- **Problem to work on**:
In your copy, set down the entries exactly and exclude the pictures.
● ● ● ● ● ● ●
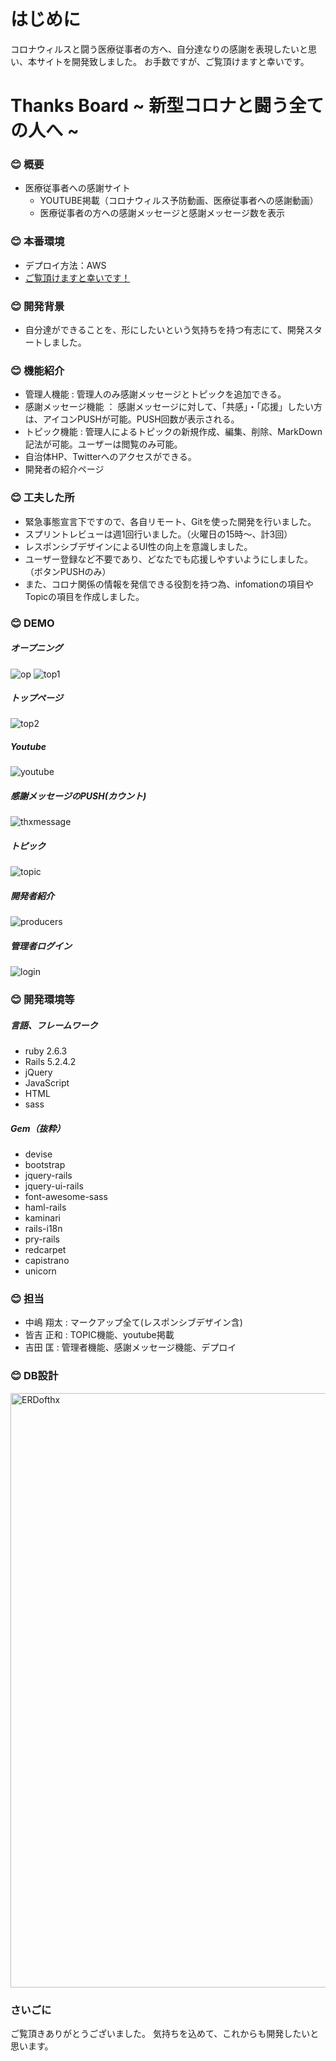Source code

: # はじめに
コロナウィルスと闘う医療従事者の方へ、自分達なりの感謝を表現したいと思い、本サイトを開発致しました。
お手数ですが、ご覧頂けますと幸いです。

# Thanks Board ~ 新型コロナと闘う全ての人へ ~

### :blush: 概要
- 医療従事者への感謝サイト
  - YOUTUBE掲載（コロナウィルス予防動画、医療従事者への感謝動画）
  - 医療従事者の方への感謝メッセージと感謝メッセージ数を表示

### :blush: 本番環境
- デプロイ方法：AWS
- [ご覧頂けますと幸いです！](http://18.177.93.163/)

### :blush: 開発背景
- 自分達ができることを、形にしたいという気持ちを持つ有志にて、開発スタートしました。

### :blush: 機能紹介
- 管理人機能 : 管理人のみ感謝メッセージとトピックを追加できる。
- 感謝メッセージ機能 ： 感謝メッセージに対して、「共感」・「応援」したい方は、アイコンPUSHが可能。PUSH回数が表示される。
- トピック機能 : 管理人によるトピックの新規作成、編集、削除、MarkDown記法が可能。ユーザーは閲覧のみ可能。
- 自治体HP、Twitterへのアクセスができる。
- 開発者の紹介ページ

### :blush: 工夫した所
- 緊急事態宣言下ですので、各自リモート、Gitを使った開発を行いました。
- スプリントレビューは週1回行いました。（火曜日の15時〜、計3回）
- レスポンシブデザインによるUI性の向上を意識しました。
- ユーザー登録など不要であり、どなたでも応援しやすいようにしました。（ボタンPUSHのみ）
- また、コロナ関係の情報を発信できる役割を持つ為、infomationの項目やTopicの項目を作成しました。

### :blush: DEMO
##### オープニング
![op](https://user-images.githubusercontent.com/60562723/80460871-62316180-896f-11ea-84ad-7c7c394603f6.gif)
![top1](https://user-images.githubusercontent.com/60562723/80461196-dff56d00-896f-11ea-965a-4daa1cb46492.gif)

##### トップページ
![top2](https://user-images.githubusercontent.com/60562723/80461357-20ed8180-8970-11ea-8503-5a6135a65e16.gif)

##### Youtube
![youtube](https://user-images.githubusercontent.com/60562723/80461729-ac671280-8970-11ea-9247-06fa573a586a.gif)

##### 感謝メッセージのPUSH(カウント)
![thxmessage](https://user-images.githubusercontent.com/60562723/80461898-ef28ea80-8970-11ea-8b25-ae923271e5d4.gif)

##### トピック
![topic](https://user-images.githubusercontent.com/60562723/80462151-4202a200-8971-11ea-958a-90e341aae76c.gif)

##### 開発者紹介
![producers](https://user-images.githubusercontent.com/60562723/80462389-9574f000-8971-11ea-8ea4-656ad3184623.gif)

##### 管理者ログイン
![login](https://user-images.githubusercontent.com/60562723/80462517-cce39c80-8971-11ea-97c7-bc08454b46a1.gif)



### :blush: 開発環境等
##### 言語、フレームワーク 
 - ruby 2.6.3	
 - Rails 5.2.4.2	 
 - jQuery	
 - JavaScript
 - HTML
 - sass
 ##### Gem（抜粋）
 - devise	
 - bootstrap	
 - jquery-rails	
 - jquery-ui-rails
 - font-awesome-sass
 - haml-rails
 - kaminari
 - rails-i18n	
 - pry-rails	
 - redcarpet
 - capistrano
 - unicorn

### :blush: 担当
- 中嶋 翔太 : マークアップ全て(レスポンシブデザイン含)
- 皆吉 正和 : TOPIC機能、youtube掲載
- 吉田 匡 :  管理者機能、感謝メッセージ機能、デプロイ

### :blush: DB設計
<img width="951" alt="ERDofthx" src="https://user-images.githubusercontent.com/60562723/80460645-18e11200-896f-11ea-8150-f44049802072.png">


### さいごに
ご覧頂きありがとうございました。
気持ちを込めて、これからも開発したいと思います。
● ● ● ● ● ● ●
- **Expected answer**:
Source code

: # はじめに
コロナウィルスと闘う医療従事者の方へ、自分達なりの感謝を表現したいと思い、本サイトを開発致しました。
お手数ですが、ご覧頂けますと幸いです。

# Thanks Board ~ 新型コロナと闘う全ての人へ ~

### :blush: 概要
- 医療従事者への感謝サイト
  - YOUTUBE掲載（コロナウィルス予防動画、医療従事者への感謝動画）
  - 医療従事者の方への感謝メッセージと感謝メッセージ数を表示

### :blush: 本番環境
- デプロイ方法：AWS
- [ご覧頂けますと幸いです！](http://18.177.93.163/)

### :blush: 開発背景
- 自分達ができることを、形にしたいという気持ちを持つ有志にて、開発スタートしました。

### :blush: 機能紹介
- 管理人機能 : 管理人のみ感謝メッセージとトピックを追加できる。
- 感謝メッセージ機能 ： 感謝メッセージに対して、「共感」・「応援」したい方は、アイコンPUSHが可能。PUSH回数が表示される。
- トピック機能 : 管理人によるトピックの新規作成、編集、削除、MarkDown記法が可能。ユーザーは閲覧のみ可能。
- 自治体HP、Twitterへのアクセスができる。
- 開発者の紹介ページ

### :blush: 工夫した所
- 緊急事態宣言下ですので、各自リモート、Gitを使った開発を行いました。
- スプリントレビューは週1回行いました。（火曜日の15時〜、計3回）
- レスポンシブデザインによるUI性の向上を意識しました。
- ユーザー登録など不要であり、どなたでも応援しやすいようにしました。（ボタンPUSHのみ）
- また、コロナ関係の情報を発信できる役割を持つ為、infomationの項目やTopicの項目を作成しました。

### :blush: DEMO
##### オープニング
![op](https://user-images.githubusercontent.com/60562723/80460871-62316180-896f-11ea-84ad-7c7c394603f6.gif)
![top1](https://user-images.githubusercontent.com/60562723/80461196-dff56d00-896f-11ea-965a-4daa1cb46492.gif)

##### トップページ
![top2](https://user-images.githubusercontent.com/60562723/80461357-20ed8180-8970-11ea-8503-5a6135a65e16.gif)

##### Youtube
![youtube](https://user-images.githubusercontent.com/60562723/80461729-ac671280-8970-11ea-9247-06fa573a586a.gif)

##### 感謝メッセージのPUSH(カウント)
![thxmessage](https://user-images.githubusercontent.com/60562723/80461898-ef28ea80-8970-11ea-8b25-ae923271e5d4.gif)

##### トピック
![topic](https://user-images.githubusercontent.com/60562723/80462151-4202a200-8971-11ea-958a-90e341aae76c.gif)

##### 開発者紹介
![producers](https://user-images.githubusercontent.com/60562723/80462389-9574f000-8971-11ea-8ea4-656ad3184623.gif)

##### 管理者ログイン
![login](https://user-images.githubusercontent.com/60562723/80462517-cce39c80-8971-11ea-97c7-bc08454b46a1.gif)



### :blush: 開発環境等
##### 言語、フレームワーク 
 - ruby 2.6.3	
 - Rails 5.2.4.2	 
 - jQuery	
 - JavaScript
 - HTML
 - sass
 ##### Gem（抜粋）
 - devise	
 - bootstrap	
 - jquery-rails	
 - jquery-ui-rails
 - font-awesome-sass
 - haml-rails
 - kaminari
 - rails-i18n	
 - pry-rails	
 - redcarpet
 - capistrano
 - unicorn

### :blush: 担当
- 中嶋 翔太 : マークアップ全て(レスポンシブデザイン含)
- 皆吉 正和 : TOPIC機能、youtube掲載
- 吉田 匡 :  管理者機能、感謝メッセージ機能、デプロイ

### :blush: DB設計
<img width="951" alt="ERDofthx" src="https://user-images.githubusercontent.com/60562723/80460645-18e11200-896f-11ea-8150-f44049802072.png">


### さいごに
ご覧頂きありがとうございました。
気持ちを込めて、これからも開発したいと思います。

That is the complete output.